私は日芸の演劇学科出身なのですが、私の所属する演劇団体COoMOoNOの舞台に、殆ど欠かすことなく足を運んでくれる、母校の演出コースの先生がいらっしゃいます。

COoMOoNO主宰のモコさん(伊集院もと子)は演出コース出身で、先生は在学中からとても応援してくれているのですが、
私はと言いますと演技コース専攻で、しかもあまり学内活動に積極的な良い生徒ではなかった為、先生とは在学時に接する機会が全くなく、卒業してからも、いつも観に来てくれるあのイケオジはどなたかしらと暫くのあいだ思っていたのですが(最低だ…)。
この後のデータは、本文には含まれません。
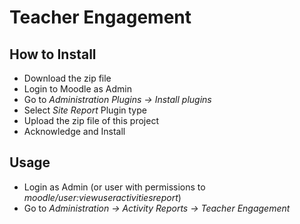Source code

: # Teacher Engagement

## How to Install

* Download the zip file
* Login to Moodle as Admin
* Go to _Administration Plugins -> Install plugins_
* Select _Site Report_ Plugin type
* Upload the zip file of this project
* Acknowledge and Install

## Usage

* Login as Admin (or user with permissions to _moodle/user:viewuseractivitiesreport_)
* Go to _Administration -> Activity Reports -> Teacher Engagement_
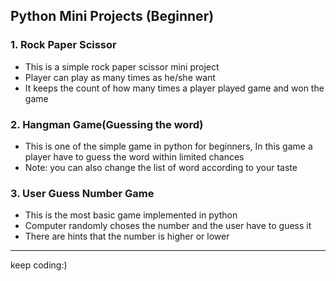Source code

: ## Python Mini Projects (Beginner)
### 1. Rock Paper Scissor
   * This is a simple rock paper scissor mini project 
   * Player can play as many times as he/she want
   * It keeps the count of how many times a player played game and won the game

### 2. Hangman Game(Guessing the word)
   * This is one of the simple game in python for beginners, In this game a player
     have to guess the word within limited chances
   * Note: you can also change the list of word according to your taste

### 3. User Guess Number Game
   * This is the most basic game implemented in python
   * Computer randomly choses the number and the user have to guess it
   * There are hints that the number is higher or lower

---

keep coding:)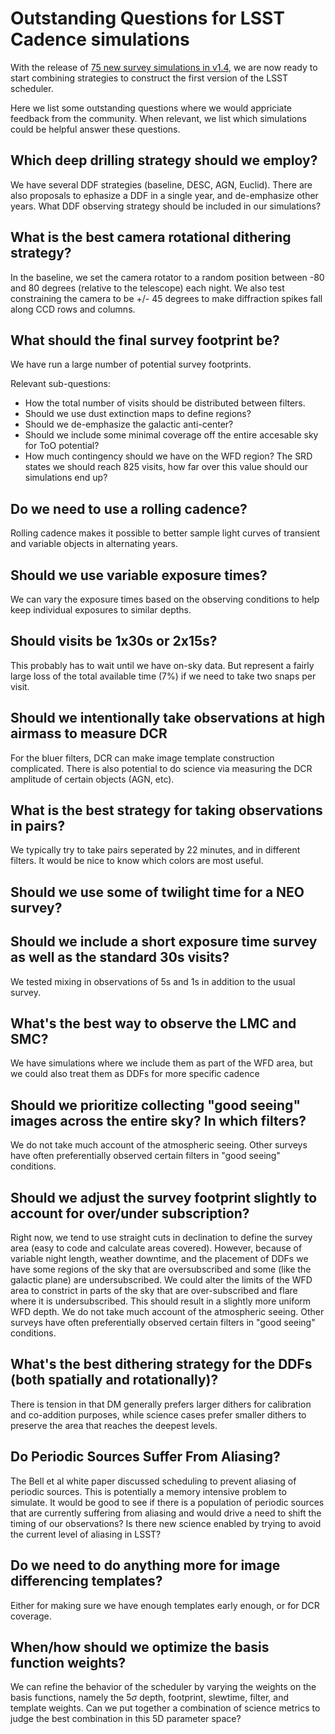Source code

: # Outstanding Questions for LSST Cadence simulations

With the release of [75 new survey simulations in v1.4](https://community.lsst.org/t/january-2020-update-fbs-1-4-runs/4006), we are now ready to start combining strategies to construct the first version of the LSST scheduler.

Here we list some outstanding questions where we would appriciate feedback from the community. When relevant, we list which simulations could be helpful answer these questions.

## Which deep drilling strategy should we employ?

We have several DDF strategies (baseline, DESC, AGN, Euclid). There are also proposals to ephasize a DDF in a single year, and de-emphasize other years.  What DDF observing strategy should be included in our simulations?

## What is the best camera rotational dithering strategy?

In the baseline, we set the camera rotator to a random position between -80 and 80 degrees (relative to the telescope) each night. We also test constraining the camera to be +/- 45 degrees to make diffraction spikes fall along CCD rows and columns.  

## What should the final survey footprint be?

We have run a large number of potential survey footprints.

Relevant sub-questions:  

* How the total number of visits should be distributed between filters.  
* Should we use dust extinction maps to define regions?
* Should we de-emphasize the galactic anti-center?
* Should we include some minimal coverage off the entire accesable sky for ToO potential?
* How much contingency should we have on the WFD region? The SRD states we should reach 825 visits, how far over this value should our simulations end up?

## Do we need to use a rolling cadence?

Rolling cadence makes it possible to better sample light curves of transient and variable objects in alternating years. 

## Should we use variable exposure times?

We can vary the exposure times based on the observing conditions to help keep individual exposures to similar depths.

## Should visits be 1x30s or 2x15s?

This probably has to wait until we have on-sky data. But represent a fairly large loss of the total available time (7%) if we need to take two snaps per visit.

## Should we intentionally take observations at high airmass to measure DCR

For the bluer filters, DCR can make image template construction complicated. There is also potential to do science via measuring the DCR amplitude of certain objects (AGN, etc).

## What is the best strategy for taking observations in pairs?

We typically try to take pairs seperated by 22 minutes, and in different filters. It would be nice to know which colors are most useful.

## Should we use some of twilight time for a NEO survey?

## Should we include a short exposure time survey as well as the standard 30s visits?

We tested mixing in observations of 5s and 1s in addition to the usual survey.

## What's the best way to observe the LMC and SMC?

We have simulations where we include them as part of the WFD area, but we could also treat them as DDFs for more specific cadence

## Should we prioritize collecting "good seeing" images across the entire sky? In which filters?

We do not take much account of the atmospheric seeing. 
Other surveys have often preferentially observed certain filters in "good seeing" conditions.  

## Should we adjust the survey footprint slightly to account for over/under subscription?

Right now, we tend to use straight cuts in declination to define the survey area (easy to code and calculate areas covered). However, because of variable night length, weather downtime, and the placement of DDFs we have some regions of the sky that are oversubscribed and some (like the galactic plane) are undersubscribed. We could alter the limits of the WFD area to constrict in parts of the sky that are over-subscribed and flare where it is undersubscribed. This should result in a slightly more uniform WFD depth.
We do not take much account of the atmospheric seeing. 
Other surveys have often preferentially observed certain filters in "good seeing" conditions.  

## What's the best dithering strategy for the DDFs (both spatially and rotationally)?

There is tension in that DM generally prefers larger dithers for calibration and co-addition purposes, while science cases prefer smaller dithers to preserve the area that reaches the deepest levels.

## Do Periodic Sources Suffer From Aliasing?

The Bell et al white paper discussed scheduling to prevent aliasing of periodic sources. This is potentially a memory intensive problem to simulate. It would be good to see if there is a population of periodic sources that are currently suffering from aliasing and would drive a need to shift the timing of our observations?  Is there new science enabled by trying to avoid the current level of aliasing in LSST?

## Do we need to do anything more for image differencing templates?

Either for making sure we have enough templates early enough, or for DCR coverage.

## When/how should we optimize the basis function weights?

We can refine the behavior of the scheduler by varying the weights on the basis functions, namely the 5$\sigma$ depth, footprint, slewtime, filter, and template weights. Can we put together a combination of science metrics to judge the best combination in this 5D parameter space?

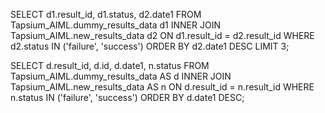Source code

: SELECT
  d1.result_id,
  d1.status,
  d2.date1
FROM Tapsium_AIML.dummy_results_data d1
INNER JOIN Tapsium_AIML.new_results_data d2 ON d1.result_id = d2.result_id
WHERE d2.status IN ('failure', 'success')
ORDER BY d2.date1 DESC
LIMIT 3;


SELECT
  d.result_id,
  d.id,
  d.date1,
  n.status
FROM Tapsium_AIML.dummy_results_data AS d
INNER JOIN Tapsium_AIML.new_results_data AS n ON d.result_id = n.result_id
WHERE n.status IN ('failure', 'success')
ORDER BY d.date1 DESC;
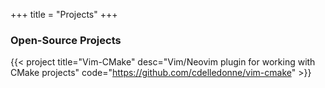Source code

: +++
title = "Projects"
+++

### Open-Source Projects

{{< project
    title="Vim-CMake"
    desc="Vim/Neovim plugin for working with CMake projects"
    code="https://github.com/cdelledonne/vim-cmake"
    >}}
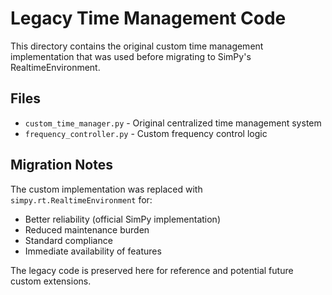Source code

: # Legacy Time Management Code

This directory contains the original custom time management implementation that was used before migrating to SimPy's RealtimeEnvironment.

## Files

- `custom_time_manager.py` - Original centralized time management system
- `frequency_controller.py` - Custom frequency control logic

## Migration Notes

The custom implementation was replaced with `simpy.rt.RealtimeEnvironment` for:
- Better reliability (official SimPy implementation)
- Reduced maintenance burden
- Standard compliance
- Immediate availability of features

The legacy code is preserved here for reference and potential future custom extensions.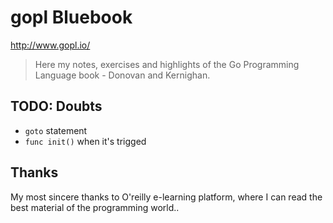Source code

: # gopl Bluebook

http://www.gopl.io/

> Here my notes, exercises and highlights of the Go Programming Language book - Donovan and Kernighan.

## TODO: Doubts

- `goto` statement
- `func init()` when it's trigged

## Thanks

My most sincere thanks to O'reilly e-learning platform, where I can read the best material of the programming world..
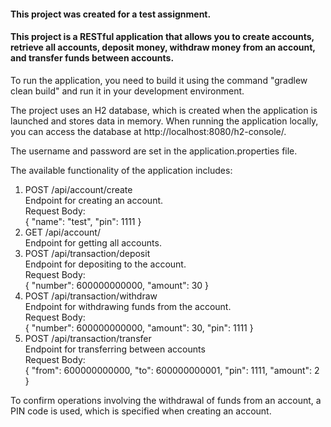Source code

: #### This project was created for a test assignment.
#### This project is a RESTful application that allows you to create accounts, retrieve all accounts, deposit money, withdraw money from an account, and transfer funds between accounts.
To run the application, you need to build it using the command "gradlew clean build" and run it in your development environment.

The project uses an H2 database, which is created when the application is launched and stores data in memory. When running the application locally, you can access the database at http://localhost:8080/h2-console/.

The username and password are set in the application.properties file.

The available functionality of the application includes:
1. POST /api/account/create  
Endpoint for creating an account.    
Request Body:  
{
    "name": "test",
    "pin": 1111
}
2. GET /api/account/  
Endpoint for getting all accounts.
3. POST /api/transaction/deposit  
Endpoint for depositing to the account.  
Request Body:  
{
    "number": 600000000000,
    "amount": 30
}
4. POST /api/transaction/withdraw  
Endpoint for withdrawing funds from the account.  
Request Body:  
{
    "number": 600000000000,
    "amount": 30,
    "pin": 1111
}
5. POST /api/transaction/transfer  
Endpoint for transferring between accounts   
Request Body:  
{
    "from": 600000000000,
    "to": 600000000001,
    "pin": 1111,
    "amount": 2
}

To confirm operations involving the withdrawal of funds from an account, a PIN code is used, which is specified when creating an account.
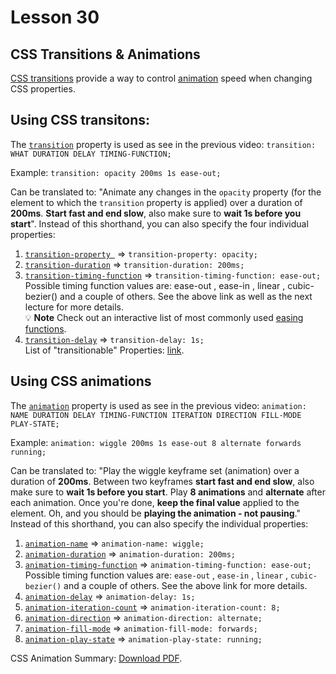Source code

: # Lesson 30

## CSS Transitions & Animations

[CSS transitions](https://developer.mozilla.org/en-US/docs/Web/CSS/CSS_Transitions/Using_CSS_transitions) provide a way to control [animation](https://developer.mozilla.org/en-US/docs/Web/CSS/CSS_Animations/Using_CSS_animations) speed when changing CSS properties.

## Using CSS transitons:

The [`transition`](https://developer.mozilla.org/en-US/docs/Web/CSS/CSS_Transitions/Using_CSS_transitions) property is used as see in the previous video:
`transition: WHAT DURATION DELAY TIMING-FUNCTION; `

Example:
`transition: opacity 200ms 1s ease-out; `

Can be translated to: "Animate any changes in the `opacity` property (for the element to which the `transition` property is applied) over a duration of **200ms**. **Start fast and end slow**, also make sure to **wait 1s before you start**".
Instead of this shorthand, you can also specify the four individual properties:

1. [`transition-property `](https://developer.mozilla.org/en-US/docs/Web/CSS/transition-property) => `transition-property: opacity;`
2. [`transition-duration`](https://developer.mozilla.org/en-US/docs/Web/CSS/transition-duration) => `transition-duration: 200ms;`
3. [`transition-timing-function`](https://developer.mozilla.org/en-US/docs/Web/CSS/transition-timing-function) => `transition-timing-function: ease-out;`<br>
   Possible timing function values are: ease-out , ease-in , linear , cubic-bezier() and a couple of others. See the above link as well as the next lecture for more details.<br>
   :bulb: **Note** Check out an interactive list of most commonly used [easing functions](https://easings.net/).
4. [`transition-delay`](https://developer.mozilla.org/en-US/docs/Web/CSS/transition-delay) => `transition-delay: 1s;`<br>
   List of "transitionable" Properties: [link](https://www.w3.org/TR/css-transitions-1/#animatable-properties).

## Using CSS animations

The [`animation`](https://developer.mozilla.org/en-US/docs/Web/CSS/CSS_Animations/Using_CSS_animations) property is used as see in the previous video:
`animation: NAME DURATION DELAY TIMING-FUNCTION ITERATION DIRECTION FILL-MODE PLAY-STATE; `

Example:
`animation: wiggle 200ms 1s ease-out 8 alternate forwards running; `

Can be translated to: "Play the wiggle keyframe set (animation) over a duration of **200ms**. Between two keyframes **start fast and end slow**, also make sure to **wait 1s before you start**. Play **8 animations** and **alternate** after each animation. Once you're done, **keep the final value** applied to the element. Oh, and you should be **playing the animation - not pausing**."
Instead of this shorthand, you can also specify the individual properties:

1. [`animation-name`](https://developer.mozilla.org/en-US/docs/Web/CSS/animation-name) => `animation-name: wiggle; `
2. [`animation-duration`](https://developer.mozilla.org/en-US/docs/Web/CSS/animation-duration) => `animation-duration: 200ms; `
3. [`animation-timing-function`](https://developer.mozilla.org/en-US/docs/Web/CSS/animation-timing-function) => `animation-timing-function: ease-out;`<br>
   Possible timing function values are: `ease-out` , `ease-in` , `linear` , `cubic-bezier()` and a couple of others. See the above link for more details.
4. [`animation-delay`](https://developer.mozilla.org/en-US/docs/Web/CSS/animation-delay) => `animation-delay: 1s;`
5. [`animation-iteration-count`](https://developer.mozilla.org/en-US/docs/Web/CSS/animation-iteration-count) => `animation-iteration-count: 8;`
6. [`animation-direction`](https://developer.mozilla.org/en-US/docs/Web/CSS/animation-direction) => `animation-direction: alternate;`
7. [`animation-fill-mode`](https://developer.mozilla.org/en-US/docs/Web/CSS/animation-fill-mode) => `animation-fill-mode: forwards;`
8. [`animation-play-state`](https://developer.mozilla.org/en-US/docs/Web/CSS/animation-play-state) => `animation-play-state: running;`

<p>CSS Animation Summary: <a href="css-animations-summary.pdf">Download PDF</a>.</p></embed>

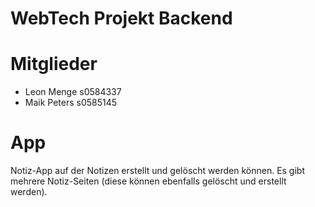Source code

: # WebTech Projekt Backend

# Mitglieder
- Leon Menge  s0584337
- Maik Peters s0585145
# App
Notiz-App auf der Notizen erstellt und gelöscht werden können. Es gibt mehrere Notiz-Seiten (diese können ebenfalls gelöscht und erstellt werden).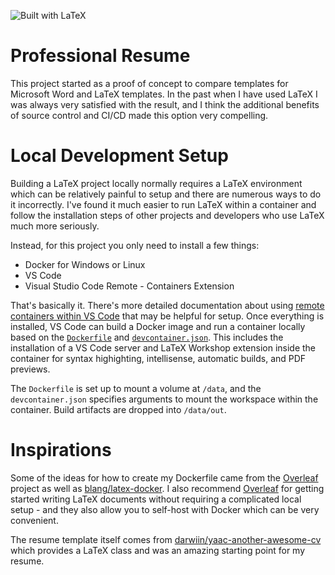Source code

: ![Built with LaTeX](https://img.shields.io/static/v1?label=Built%20With&message=LaTeX&color=008080&style=for-the-badge&logo=latex)
<!--![GitHub release (latest by date)](https://img.shields.io/github/v/release/kevin-secrist/resume?style=for-the-badge)-->
<!-- ![GitHub Release Date](https://img.shields.io/github/release-date/kevin-secrist/resume?style=for-the-badge) -->

# Professional Resume

This project started as a proof of concept to compare templates for Microsoft Word and LaTeX templates. In the past when I have used LaTeX I was always very satisfied with the result, and I think the additional benefits of source control and CI/CD made this option very compelling.

# Local Development Setup

Building a LaTeX project locally normally requires a LaTeX environment which can be relatively painful to setup and there are numerous ways to do it incorrectly. I've found it much easier to run LaTeX within a container and follow the installation steps of other projects and developers who use LaTeX much more seriously.

Instead, for this project you only need to install a few things:

* Docker for Windows or Linux
* VS Code
* Visual Studio Code Remote - Containers Extension

That's basically it. There's more detailed documentation about using [remote containers within VS Code](https://code.visualstudio.com/docs/remote/containers) that may be helpful for setup. Once everything is installed, VS Code can build a Docker image and run a container locally based on the [`Dockerfile`](Dockerfile) and [`devcontainer.json`](.devcontainer/devcontainer.json). This includes the installation of a VS Code server and LaTeX Workshop extension inside the container for syntax highighting, intellisense, automatic builds, and PDF previews.

The `Dockerfile` is set up to mount a volume at `/data`, and the `devcontainer.json` specifies arguments to mount the workspace within the container. Build artifacts are dropped into `/data/out`.

# Inspirations

Some of the ideas for how to create my Dockerfile came from the [Overleaf](https://github.com/overleaf/overleaf) project as well as [blang/latex-docker](https://github.com/blang/latex-docker). I also recommend [Overleaf](https://www.overleaf.com/) for getting started writing LaTeX documents without requiring a complicated local setup - and they also allow you to self-host with Docker which can be very convenient.

The resume template itself comes from [darwiin/yaac-another-awesome-cv](https://github.com/darwiin/yaac-another-awesome-cv) which provides a LaTeX class and was an amazing starting point for my resume.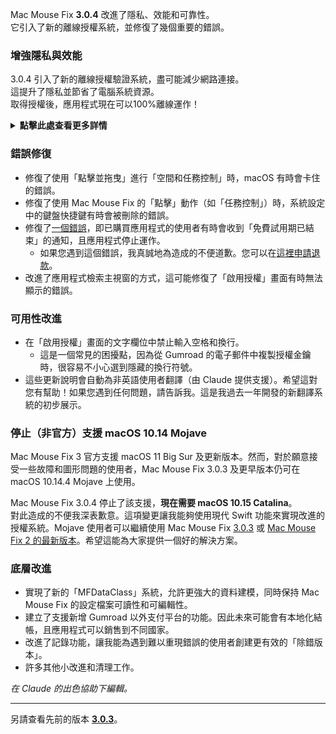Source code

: Mac Mouse Fix **3.0.4** 改進了隱私、效能和可靠性。\
它引入了新的離線授權系統，並修復了幾個重要的錯誤。

### 增強隱私與效能

3.0.4 引入了新的離線授權驗證系統，盡可能減少網路連接。\
這提升了隱私並節省了電腦系統資源。\
取得授權後，應用程式現在可以100%離線運作！

<details>
<summary><b>點擊此處查看更多詳情</b></summary>
先前版本在每次啟動時都會線上驗證授權，這可能導致連接記錄被第三方伺服器（GitHub 和 Gumroad）儲存。新系統消除了不必要的連接 – 在初次授權啟用後，只有在本地授權資料損壞時才會連接網路。
<br><br>
雖然我個人從未記錄任何使用者行為，但先前的系統理論上允許第三方伺服器記錄 IP 位址和連接時間。Gumroad 也可能記錄您的授權金鑰，並可能將其與您購買 Mac Mouse Fix 時他們記錄的任何個人資訊關聯起來。
<br><br>
在建立原始授權系統時我並未考慮這些細微的隱私問題，但現在，Mac Mouse Fix 已經盡可能地保持隱私且不需要網路連接！
<br><br>
另請參閱 <a href=https://gumroad.com/privacy>Gumroad 的隱私政策</a>和我的這則 <a href=https://github.com/noah-nuebling/mac-mouse-fix/issues/976#issuecomment-2140955801>GitHub 評論</a>。

</details>

### 錯誤修復

- 修復了使用「點擊並拖曳」進行「空間和任務控制」時，macOS 有時會卡住的錯誤。
- 修復了使用 Mac Mouse Fix 的「點擊」動作（如「任務控制」）時，系統設定中的鍵盤快捷鍵有時會被刪除的錯誤。
- 修復了[一個錯誤](https://github.com/noah-nuebling/mac-mouse-fix/issues?q=state%3Aopen%20label%3A%22%27Free%20days%20are%20over%27%20bug%22)，即已購買應用程式的使用者有時會收到「免費試用期已結束」的通知，且應用程式停止運作。
    - 如果您遇到這個錯誤，我真誠地為造成的不便道歉。您可以在[這裡申請退款](https://redirect.macmousefix.com/?message=&target=mmf-apply-for-refund)。
- 改進了應用程式檢索主視窗的方式，這可能修復了「啟用授權」畫面有時無法顯示的錯誤。

### 可用性改進

- 在「啟用授權」畫面的文字欄位中禁止輸入空格和換行。
    - 這是一個常見的困擾點，因為從 Gumroad 的電子郵件中複製授權金鑰時，很容易不小心選到隱藏的換行符號。
- 這些更新說明會自動為非英語使用者翻譯（由 Claude 提供支援）。希望這對您有幫助！如果您遇到任何問題，請告訴我。這是我過去一年開發的新翻譯系統的初步展示。

### 停止（非官方）支援 macOS 10.14 Mojave

Mac Mouse Fix 3 官方支援 macOS 11 Big Sur 及更新版本。然而，對於願意接受一些故障和圖形問題的使用者，Mac Mouse Fix 3.0.3 及更早版本仍可在 macOS 10.14.4 Mojave 上使用。

Mac Mouse Fix 3.0.4 停止了該支援，**現在需要 macOS 10.15 Catalina**。\
對此造成的不便我深表歉意。這項變更讓我能夠使用現代 Swift 功能來實現改進的授權系統。Mojave 使用者可以繼續使用 Mac Mouse Fix [3.0.3](https://github.com/noah-nuebling/mac-mouse-fix/releases/tag/3.0.3) 或 [Mac Mouse Fix 2 的最新版本](https://redirect.macmousefix.com/?target=mmf2-latest)。希望這能為大家提供一個好的解決方案。

### 底層改進

- 實現了新的「MFDataClass」系統，允許更強大的資料建模，同時保持 Mac Mouse Fix 的設定檔案可讀性和可編輯性。
- 建立了支援新增 Gumroad 以外支付平台的功能。因此未來可能會有本地化結帳，且應用程式可以銷售到不同國家。
- 改進了記錄功能，讓我能為遇到難以重現錯誤的使用者創建更有效的「除錯版本」。
- 許多其他小改進和清理工作。

*在 Claude 的出色協助下編輯。*

---

另請查看先前的版本 [**3.0.3**](https://github.com/noah-nuebling/mac-mouse-fix/releases/tag/3.0.3)。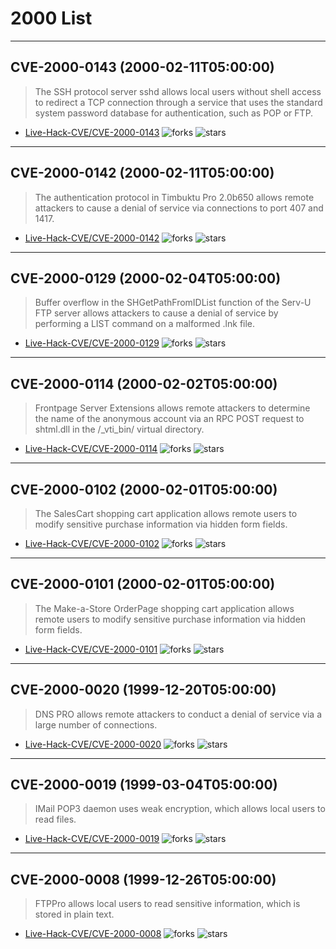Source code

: # 2000 List

---
## CVE-2000-0143 (2000-02-11T05:00:00)
> The SSH protocol server sshd allows local users without shell access to redirect a TCP connection through a service that uses the standard system password database for authentication, such as POP or FTP.
- [Live-Hack-CVE/CVE-2000-0143](https://github.com/Live-Hack-CVE/CVE-2000-0143)	<img alt="forks" src="https://img.shields.io/github/forks/Live-Hack-CVE/CVE-2000-0143">	<img alt="stars" src="https://img.shields.io/github/stars/Live-Hack-CVE/CVE-2000-0143">

---
## CVE-2000-0142 (2000-02-11T05:00:00)
> The authentication protocol in Timbuktu Pro 2.0b650 allows remote attackers to cause a denial of service via connections to port 407 and 1417.
- [Live-Hack-CVE/CVE-2000-0142](https://github.com/Live-Hack-CVE/CVE-2000-0142)	<img alt="forks" src="https://img.shields.io/github/forks/Live-Hack-CVE/CVE-2000-0142">	<img alt="stars" src="https://img.shields.io/github/stars/Live-Hack-CVE/CVE-2000-0142">

---
## CVE-2000-0129 (2000-02-04T05:00:00)
> Buffer overflow in the SHGetPathFromIDList function of the Serv-U FTP server allows attackers to cause a denial of service by performing a LIST command on a malformed .lnk file.
- [Live-Hack-CVE/CVE-2000-0129](https://github.com/Live-Hack-CVE/CVE-2000-0129)	<img alt="forks" src="https://img.shields.io/github/forks/Live-Hack-CVE/CVE-2000-0129">	<img alt="stars" src="https://img.shields.io/github/stars/Live-Hack-CVE/CVE-2000-0129">

---
## CVE-2000-0114 (2000-02-02T05:00:00)
> Frontpage Server Extensions allows remote attackers to determine the name of the anonymous account via an RPC POST request to shtml.dll in the /_vti_bin/ virtual directory.
- [Live-Hack-CVE/CVE-2000-0114](https://github.com/Live-Hack-CVE/CVE-2000-0114)	<img alt="forks" src="https://img.shields.io/github/forks/Live-Hack-CVE/CVE-2000-0114">	<img alt="stars" src="https://img.shields.io/github/stars/Live-Hack-CVE/CVE-2000-0114">

---
## CVE-2000-0102 (2000-02-01T05:00:00)
> The SalesCart shopping cart application allows remote users to modify sensitive purchase information via hidden form fields.
- [Live-Hack-CVE/CVE-2000-0102](https://github.com/Live-Hack-CVE/CVE-2000-0102)	<img alt="forks" src="https://img.shields.io/github/forks/Live-Hack-CVE/CVE-2000-0102">	<img alt="stars" src="https://img.shields.io/github/stars/Live-Hack-CVE/CVE-2000-0102">

---
## CVE-2000-0101 (2000-02-01T05:00:00)
> The Make-a-Store OrderPage shopping cart application allows remote users to modify sensitive purchase information via hidden form fields.
- [Live-Hack-CVE/CVE-2000-0101](https://github.com/Live-Hack-CVE/CVE-2000-0101)	<img alt="forks" src="https://img.shields.io/github/forks/Live-Hack-CVE/CVE-2000-0101">	<img alt="stars" src="https://img.shields.io/github/stars/Live-Hack-CVE/CVE-2000-0101">

---
## CVE-2000-0020 (1999-12-20T05:00:00)
> DNS PRO allows remote attackers to conduct a denial of service via a large number of connections.
- [Live-Hack-CVE/CVE-2000-0020](https://github.com/Live-Hack-CVE/CVE-2000-0020)	<img alt="forks" src="https://img.shields.io/github/forks/Live-Hack-CVE/CVE-2000-0020">	<img alt="stars" src="https://img.shields.io/github/stars/Live-Hack-CVE/CVE-2000-0020">

---
## CVE-2000-0019 (1999-03-04T05:00:00)
> IMail POP3 daemon uses weak encryption, which allows local users to read files.
- [Live-Hack-CVE/CVE-2000-0019](https://github.com/Live-Hack-CVE/CVE-2000-0019)	<img alt="forks" src="https://img.shields.io/github/forks/Live-Hack-CVE/CVE-2000-0019">	<img alt="stars" src="https://img.shields.io/github/stars/Live-Hack-CVE/CVE-2000-0019">

---
## CVE-2000-0008 (1999-12-26T05:00:00)
> FTPPro allows local users to read sensitive information, which is stored in plain text.
- [Live-Hack-CVE/CVE-2000-0008](https://github.com/Live-Hack-CVE/CVE-2000-0008)	<img alt="forks" src="https://img.shields.io/github/forks/Live-Hack-CVE/CVE-2000-0008">	<img alt="stars" src="https://img.shields.io/github/stars/Live-Hack-CVE/CVE-2000-0008">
日芸の講師であったと知ってから、演技コースの先公達に嚙みついて悉く授業をサボタージュしていた身としましては「こ、こんな素敵な大人が大学にいたのか…」と激しく後悔したものです。
舞台を観て、自分の演技について最も言及してくれるのも先生かもしれませんし「そいつが何をやっているか」をちゃんと見てくれる人がいるのは背筋が伸びますし、日々とても感謝しています。
そんな私が”先生”と呼ぶのもおこがましいので普段はお名前で呼んでいるのですが、ここでは先生と記すことにします。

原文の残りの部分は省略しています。